▶ _Problem statement_
Whenever the word "rolling" appears in a line of the data below, copy that line.

▶ _Data supplied_
_ _ _

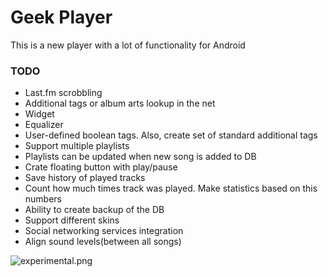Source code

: # Geek Player #

This is a new player with a lot of functionality for Android

### TODO ###

* Last.fm scrobbling
* Additional tags or album arts lookup in the net
* Widget
* Equalizer
* User-defined boolean tags. Also, create set of standard additional tags
* Support multiple playlists
* Playlists  can be updated when new song is added to DB
* Crate floating button with play/pause
* Save history of played tracks
* Count how much times track was played. Make statistics based on this numbers
* Ability to create backup of the DB
* Support different skins 
* Social networking services integration
* Align sound levels(between all songs)


![experimental.png](https://bitbucket.org/repo/Rp7dLp/images/3118959656-experimental.png)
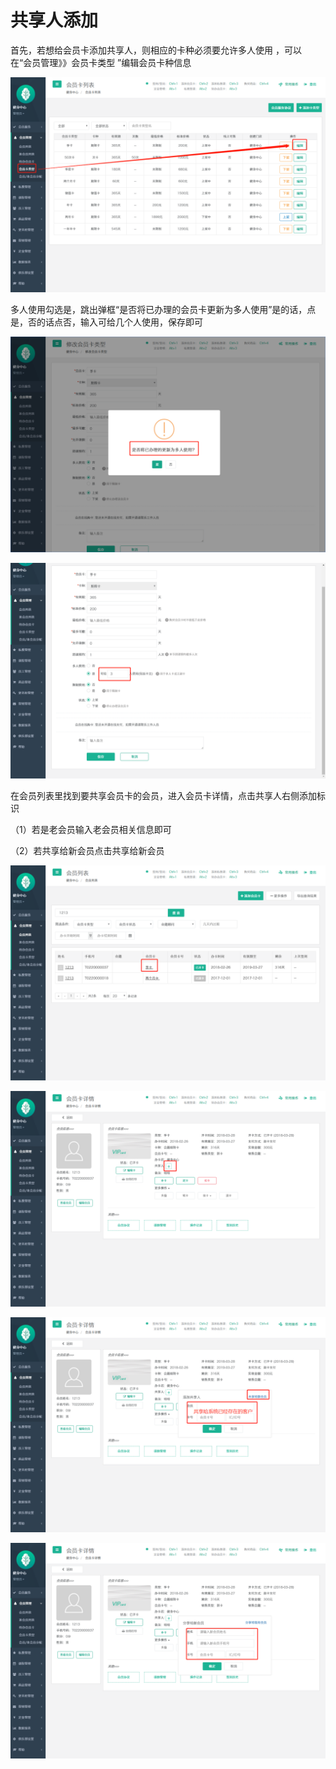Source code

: # 共享人添加

首先，若想给会员卡添加共享人，则相应的卡种必须要允许多人使用 ，可以 在“会员管理》》会员卡类型 ”编辑会员卡种信息

![](../.gitbook/assets/1%20%2826%29.png)

多人使用勾选是，跳出弹框“是否将已办理的会员卡更新为多人使用”是的话，点是，否的话点否，输入可给几个人使用，保存即可

![](../.gitbook/assets/2%20%2839%29.png)

![](../.gitbook/assets/3%20%281%29.png)

在会员列表里找到要共享会员卡的会员，进入会员卡详情，点击共享人右侧添加标识

（1）若是老会员输入老会员相关信息即可

（2）若共享给新会员点击共享给新会员

![](../.gitbook/assets/4%20%286%29.png)

![](../.gitbook/assets/5%20%281%29.png)

![](../.gitbook/assets/6.png)

![](../.gitbook/assets/7%20%281%29.png)

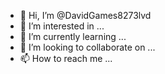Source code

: - 👋 Hi, I’m @DavidGames8273lvd
- 👀 I’m interested in ...
- 🌱 I’m currently learning ...
- 💞️ I’m looking to collaborate on ...
- 📫 How to reach me ...

<!---
DavidGames8273lvd/DavidGames8273lvd is a ✨ special ✨ repository because its `README.md` (this file) appears on your GitHub profile.
You can click the Preview link to take a look at your changes.
--->
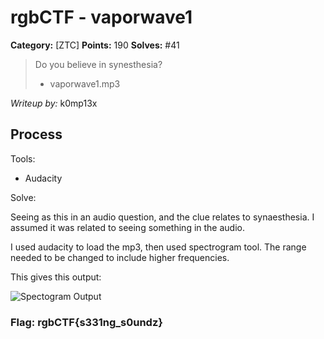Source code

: # rgbCTF - vaporwave1

**Category:** [ZTC] 
**Points:** 190
**Solves:** #41

> Do you believe in synesthesia?
>
> - vaporwave1.mp3

*Writeup by:* k0mp13x

## Process

Tools:

- Audacity

Solve:

Seeing as this in an audio question, and the clue relates to synaesthesia. I assumed it was related to seeing something in the audio.

I used audacity to load the mp3, then used spectrogram tool. The range needed to be changed to include higher frequencies.

This gives this output:

![Spectogram Output](https://raw.githubusercontent.com/swin-scsc/writeups/master/2020/rgbCTF/%5BZTC%5D/images/vaporwave1-k0mp13x-screenshot.png)


### Flag: rgbCTF{s331ng_s0undz}

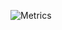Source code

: ![Metrics](https://metrics.lecoq.io/GhostieSpook?template=classic&languages=1&isocalendar=1&people=1&lines=1&achievements=1&repositories=1&notable=1&repositories=100&repositories.batch=100&repositories.forks=false&repositories.affiliations=owner&isocalendar.duration=half-year&languages.limit=8&languages.sections=most-used&languages.colors=github&languages.threshold=0%25&languages.indepth=false&languages.categories=markup%2C%20programming&languages.recent.categories=markup%2C%20programming&languages.recent.load=300&languages.recent.days=14&people.limit=24&people.size=28&people.types=followers%2C%20following&people.identicons=false&people.shuffle=false&achievements.threshold=C&achievements.secrets=true&achievements.display=detailed&achievements.limit=0&notable.repositories=false&repositories.featured=AmariBackgrounds%2FAmariBackgrounds.github.io&config.timezone=America%2FDenver)
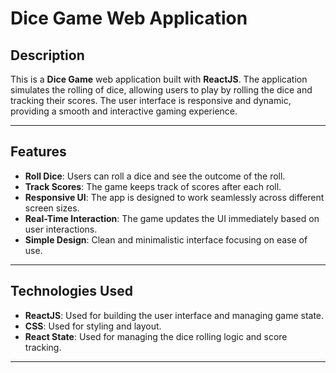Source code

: # Dice Game Web Application

## Description

This is a **Dice Game** web application built with **ReactJS**. The application simulates the rolling of dice, allowing users to play by rolling the dice and tracking their scores. The user interface is responsive and dynamic, providing a smooth and interactive gaming experience.

---

## Features

- **Roll Dice**: Users can roll a dice and see the outcome of the roll.
- **Track Scores**: The game keeps track of scores after each roll.
- **Responsive UI**: The app is designed to work seamlessly across different screen sizes.
- **Real-Time Interaction**: The game updates the UI immediately based on user interactions.
- **Simple Design**: Clean and minimalistic interface focusing on ease of use.

---


## Technologies Used

- **ReactJS**: Used for building the user interface and managing game state.
- **CSS**: Used for styling and layout.
- **React State**: Used for managing the dice rolling logic and score tracking.

---

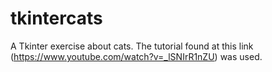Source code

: # tkintercats
A Tkinter exercise about cats. The tutorial found at this link (https://www.youtube.com/watch?v=_lSNIrR1nZU) was used.
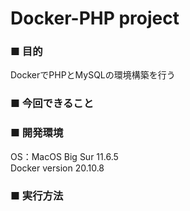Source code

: # Docker-PHP project

### ■ 目的
DockerでPHPとMySQLの環境構築を行う

### ■ 今回できること

### ■ 開発環境
OS：MacOS Big Sur 11.6.5<br>
Docker version 20.10.8

### ■ 実行方法
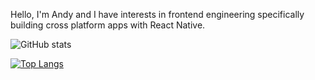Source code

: Hello, I'm Andy and I have interests in frontend engineering specifically building cross platform apps with React Native.

![GitHub stats](https://github-readme-stats.vercel.app/api?username=anlai2&show_icons=true)

[![Top Langs](https://github-readme-stats.vercel.app/api/top-langs/?username=anlai2)](https://github.com/anlai2/github-readme-stats)
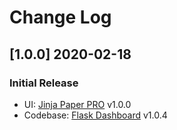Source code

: # Change Log

## [1.0.0] 2020-02-18
### Initial Release

- UI: [Jinja Paper PRO](https://github.com/app-generator/jinja-paper-dashboard-pro) v1.0.0
- Codebase: [Flask Dashboard](https://github.com/app-generator/boilerplate-code-flask-dashboard) v1.0.4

_ _ _

▶ _Written reply_
This is a **Dice Game** web application built with **ReactJS**. The application simulates the rolling of dice, allowing users to play by rolling the dice and tracking their scores. The user interface is responsive and dynamic, providing a smooth and interactive gaming experience.
- **React State**: Used for managing the dice rolling logic and score tracking.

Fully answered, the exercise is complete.